▶ EXERCISE REQUIREMENTS: Copy every line in the listing that contains "output".

- Opening Delimiter -

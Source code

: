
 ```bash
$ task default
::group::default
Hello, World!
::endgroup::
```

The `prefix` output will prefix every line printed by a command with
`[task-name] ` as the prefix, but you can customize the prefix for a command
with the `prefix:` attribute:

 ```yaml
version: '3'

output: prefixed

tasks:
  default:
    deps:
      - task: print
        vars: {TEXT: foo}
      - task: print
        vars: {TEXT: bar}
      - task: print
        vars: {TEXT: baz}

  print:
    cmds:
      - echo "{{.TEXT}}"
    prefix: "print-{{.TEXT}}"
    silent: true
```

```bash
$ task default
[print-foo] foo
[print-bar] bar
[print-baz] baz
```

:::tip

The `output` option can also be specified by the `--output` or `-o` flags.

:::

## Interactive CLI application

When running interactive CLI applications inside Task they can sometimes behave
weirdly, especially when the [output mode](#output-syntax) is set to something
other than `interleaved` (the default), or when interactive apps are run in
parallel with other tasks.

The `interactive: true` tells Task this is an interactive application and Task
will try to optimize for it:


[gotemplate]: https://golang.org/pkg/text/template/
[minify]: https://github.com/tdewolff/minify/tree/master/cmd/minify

- Closing Delimiter -
- Opening Delimiter -

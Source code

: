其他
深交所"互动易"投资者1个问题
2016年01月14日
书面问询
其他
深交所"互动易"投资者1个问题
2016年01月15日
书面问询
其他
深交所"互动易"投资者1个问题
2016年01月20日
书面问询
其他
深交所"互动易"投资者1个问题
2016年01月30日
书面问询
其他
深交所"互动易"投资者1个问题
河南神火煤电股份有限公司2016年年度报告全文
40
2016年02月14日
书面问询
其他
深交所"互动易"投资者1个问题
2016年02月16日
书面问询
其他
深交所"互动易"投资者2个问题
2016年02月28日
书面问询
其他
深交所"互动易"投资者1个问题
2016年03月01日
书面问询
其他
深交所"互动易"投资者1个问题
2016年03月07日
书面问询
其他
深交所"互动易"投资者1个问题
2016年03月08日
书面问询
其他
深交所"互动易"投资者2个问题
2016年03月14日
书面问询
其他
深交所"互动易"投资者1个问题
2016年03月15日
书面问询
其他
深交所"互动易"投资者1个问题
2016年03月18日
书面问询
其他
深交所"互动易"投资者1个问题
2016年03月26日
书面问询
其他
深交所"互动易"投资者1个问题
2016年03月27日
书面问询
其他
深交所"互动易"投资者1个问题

- Closing Delimiter -

▶ RESULT FOR THIS EXERCISE:
The `prefix` output will prefix every line printed by a command with
output: prefixed
The `output` option can also be specified by the `--output` or `-o` flags.
weirdly, especially when the [output mode](#output-syntax) is set to something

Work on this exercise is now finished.